Fue inmediatamente al ordenador y empezó a pulsar las teclas.
—¿Dónde están ahora? ¿El consorcio? —preguntó Elliot.
—El grupo principal partió del aeropuerto de Kubala, en las afueras de Nairobi, hace seis horas —dijo Munro.
—Entonces, no se llevaron a Amy.
—Por supuesto que no se la llevaron —dijo Ross, al parecer enfadada—. No les sirve de nada.
—¿La habrán matado? —preguntó Elliot.
—Quizá —dijo Munro tranquilamente.
—Oh, Dios…
—Pero lo dudo —prosiguió Munro—. No quieren publicidad, y Amy es famosa, y en algunos círculos tanto como un embajador o un jefe de Estado. Es un gorila que habla, y no hay muchos que lo hagan. Ha salido en la televisión y su foto en los diarios… Lo matarían a usted antes que a ella.
—Con tal de que no le hagan daño —dijo Elliot.
—Descuide —dijo Ross, terminante—. El consorcio no está interesado en ella. No saben siquiera por qué la hemos traído. Sólo tratan de arruinar nuestra línea de tiempo, pero no lo lograrán.
Había algo en el tono de su voz que sugería que pensaba abandonar a Amy. La idea consternó a Elliot.
—Tenemos que recuperarla —dijo—. Amy es responsabilidad mía. No puedo abandonarla aquí…
—Setenta y dos minutos —dijo Ross, indicando la pantalla—. Tenemos exactamente una hora y doce minutos, o echaremos a perder la línea de tiempo. —Se volvió hacia Munro—. Y debemos poner en marcha la segunda contingencia.
—Muy bien —dijo Munro—. Pondré los hombres a trabajar.
—En otro avión. No podemos volver en éste, está contaminado —dijo Ross mientras accionaba las teclas del ordenador—. Lo llevaremos directamente al punto M. ¿Está bien?

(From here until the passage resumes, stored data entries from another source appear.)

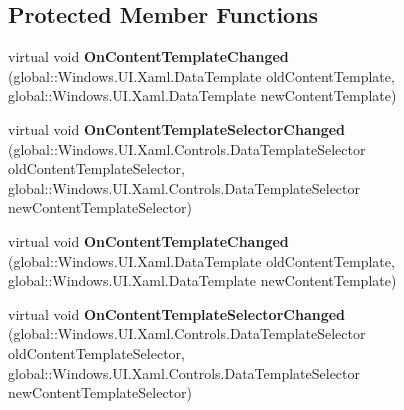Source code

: \subsection*{Protected Member Functions}
\begin{DoxyCompactItemize}
\item 
\mbox{\label{class_windows_1_1_u_i_1_1_xaml_1_1_controls_1_1_content_presenter_ad3820a0a82beb44d845344bcf24db5ed}} 
virtual void {\bfseries On\+Content\+Template\+Changed} (global\+::\+Windows.\+U\+I.\+Xaml.\+Data\+Template old\+Content\+Template, global\+::\+Windows.\+U\+I.\+Xaml.\+Data\+Template new\+Content\+Template)
\item 
\mbox{\label{class_windows_1_1_u_i_1_1_xaml_1_1_controls_1_1_content_presenter_a1b2a7127c047a13c18f5edd7c107e14e}} 
virtual void {\bfseries On\+Content\+Template\+Selector\+Changed} (global\+::\+Windows.\+U\+I.\+Xaml.\+Controls.\+Data\+Template\+Selector old\+Content\+Template\+Selector, global\+::\+Windows.\+U\+I.\+Xaml.\+Controls.\+Data\+Template\+Selector new\+Content\+Template\+Selector)
\item 
\mbox{\label{class_windows_1_1_u_i_1_1_xaml_1_1_controls_1_1_content_presenter_ad3820a0a82beb44d845344bcf24db5ed}} 
virtual void {\bfseries On\+Content\+Template\+Changed} (global\+::\+Windows.\+U\+I.\+Xaml.\+Data\+Template old\+Content\+Template, global\+::\+Windows.\+U\+I.\+Xaml.\+Data\+Template new\+Content\+Template)
\item 
\mbox{\label{class_windows_1_1_u_i_1_1_xaml_1_1_controls_1_1_content_presenter_a1b2a7127c047a13c18f5edd7c107e14e}} 
virtual void {\bfseries On\+Content\+Template\+Selector\+Changed} (global\+::\+Windows.\+U\+I.\+Xaml.\+Controls.\+Data\+Template\+Selector old\+Content\+Template\+Selector, global\+::\+Windows.\+U\+I.\+Xaml.\+Controls.\+Data\+Template\+Selector new\+Content\+Template\+Selector)
\item 
\mbox{\label{class_windows_1_1_u_i_1_1_xaml_1_1_controls_1_1_content_presenter_ad3820a0a82beb44d845344bcf24db5ed}} 

\end{DoxyCompactItemize}

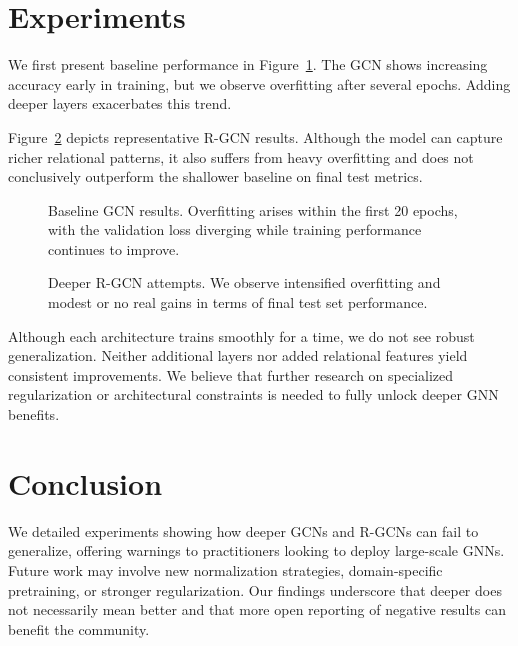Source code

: \documentclass{article}
\begin{document}
\section{Experiments}
We first present baseline performance in Figure~\ref{fig:baseline}. The GCN shows increasing accuracy early in training, but we observe overfitting after several epochs. Adding deeper layers exacerbates this trend. 

Figure~\ref{fig:rgcn} depicts representative R-GCN results. Although the model can capture richer relational patterns, it also suffers from heavy overfitting and does not conclusively outperform the shallower baseline on final test metrics.

\begin{figure}[t]
\centering
{}
\caption{Baseline GCN results. Overfitting arises within the first 20 epochs, with the validation loss diverging while training performance continues to improve.}
\label{fig:baseline}
\end{figure}

\begin{figure}[t]
\centering
{}
\caption{Deeper R-GCN attempts. We observe intensified overfitting and modest or no real gains in terms of final test set performance.}
\label{fig:rgcn}
\end{figure}

Although each architecture trains smoothly for a time, we do not see robust generalization. Neither additional layers nor added relational features yield consistent improvements. We believe that further research on specialized regularization or architectural constraints is needed to fully unlock deeper GNN benefits.

\section{Conclusion}
We detailed experiments showing how deeper GCNs and R-GCNs can fail to generalize, offering warnings to practitioners looking to deploy large-scale GNNs. Future work may involve new normalization strategies, domain-specific pretraining, or stronger regularization. Our findings underscore that deeper does not necessarily mean better and that more open reporting of negative results can benefit the community.
\end{document}
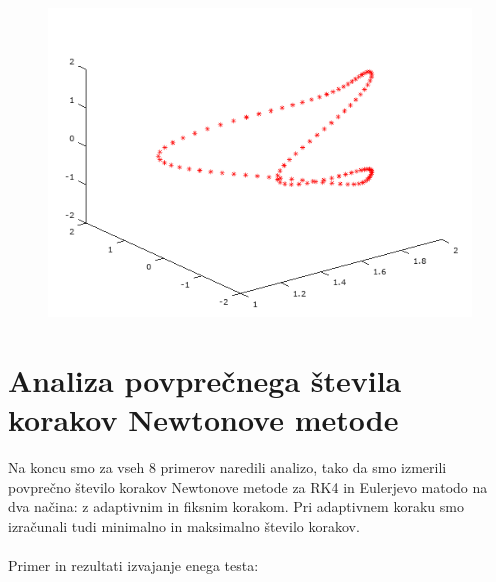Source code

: \documentclass[12pt]{article}
\begin{document}
\begin{minipage}{\textwidth}
\begin{figure}[H]
			\includegraphics[scale=0.5]{primer8_4} 
		\end{figure} 
	\end{minipage}
	\newpage
	\section{Analiza povprečnega števila korakov Newtonove metode} 
	Na koncu smo za vseh 8 primerov naredili analizo, tako da smo izmerili povprečno število korakov Newtonove metode za RK4 in Eulerjevo matodo na dva načina: z adaptivnim in fiksnim korakom. Pri adaptivnem koraku smo izračunali tudi minimalno in maksimalno število korakov.\\ \\
	Primer in rezultati izvajanje enega testa: 
	
\end{document}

—Perfectamente —dijo Munro.
—Yo no dejaré a Amy —dijo Elliot—. Si ustedes piensan abandonarla, se irán sin mí…
Elliot se interrumpió. En la pantalla apareció el mensaje:
OLVIDEN AL GORILA / PROCEDAN URGENTEMENTE CON EL SIGUIENTE PUNTO DE REFERENCIA / GORILA NO SIGNIFICATIVO RESULTADO / LÍNEA DE TIEMPO VERIFICAR COMPUTADORA / REPITO PROCEDER SIN AMY
—No pueden dejarla —protestó Elliot—. Yo también me quedo.

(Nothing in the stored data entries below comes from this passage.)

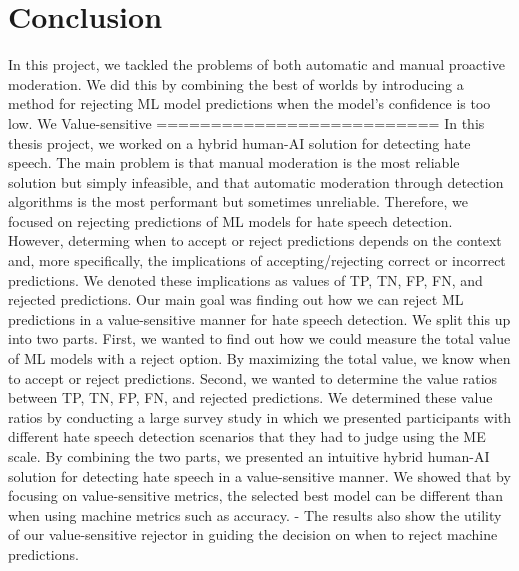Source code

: \chapter{Conclusion}
In this project, we tackled the problems of both automatic and manual proactive moderation.
%
We did this by combining the best of worlds by introducing a method for rejecting ML model predictions when the model's confidence is too low.
%
We 
%
Value-sensitive 
==========================
In this thesis project, we worked on a hybrid human-AI solution for detecting hate speech.
%
The main problem is that manual moderation is the most reliable solution but simply infeasible, and that automatic moderation through detection algorithms is the most performant but sometimes unreliable.
%
Therefore, we focused on rejecting predictions of ML models for hate speech detection.
%
However, determing when to accept or reject predictions depends on the context and, more specifically, the implications of accepting/rejecting correct or incorrect predictions.
%
We denoted these implications as values of TP, TN, FP, FN, and rejected predictions.
%
Our main goal was finding out how we can reject ML predictions in a value-sensitive manner for hate speech detection.
%
We split this up into two parts.
%
First, we wanted to find out how we could measure the total value of ML models with a reject option.
%
By maximizing the total value, we know when to accept or reject predictions.
%
%
Second, we wanted to determine the value ratios between TP, TN, FP, FN, and rejected predictions.
%
We determined these value ratios by conducting a large survey study in which we presented participants with different hate speech detection scenarios that they had to judge using the ME scale.
%
By combining the two parts, we presented an intuitive hybrid human-AI solution for detecting hate speech in a value-sensitive manner.
%
We showed that by focusing on value-sensitive metrics, the selected best model can be different than when using machine metrics such as accuracy.
- The results also show the utility of our value-sensitive rejector in guiding the decision on when to reject machine predictions.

—Permítame decirle algo —dijo Ross—. Nunca creí que Amy fuera importante en esta expedición, ni usted tampoco.
—Desde el comienzo, ella no fue más que una distracción. Cuando fui a San Francisco, me siguieron. Usted y Amy sirvieron de distracción; confundieron al consorcio. Valió la pena. Ahora, ya no. Los dejaremos a los dos, si es necesario. No nos importa, en absoluto.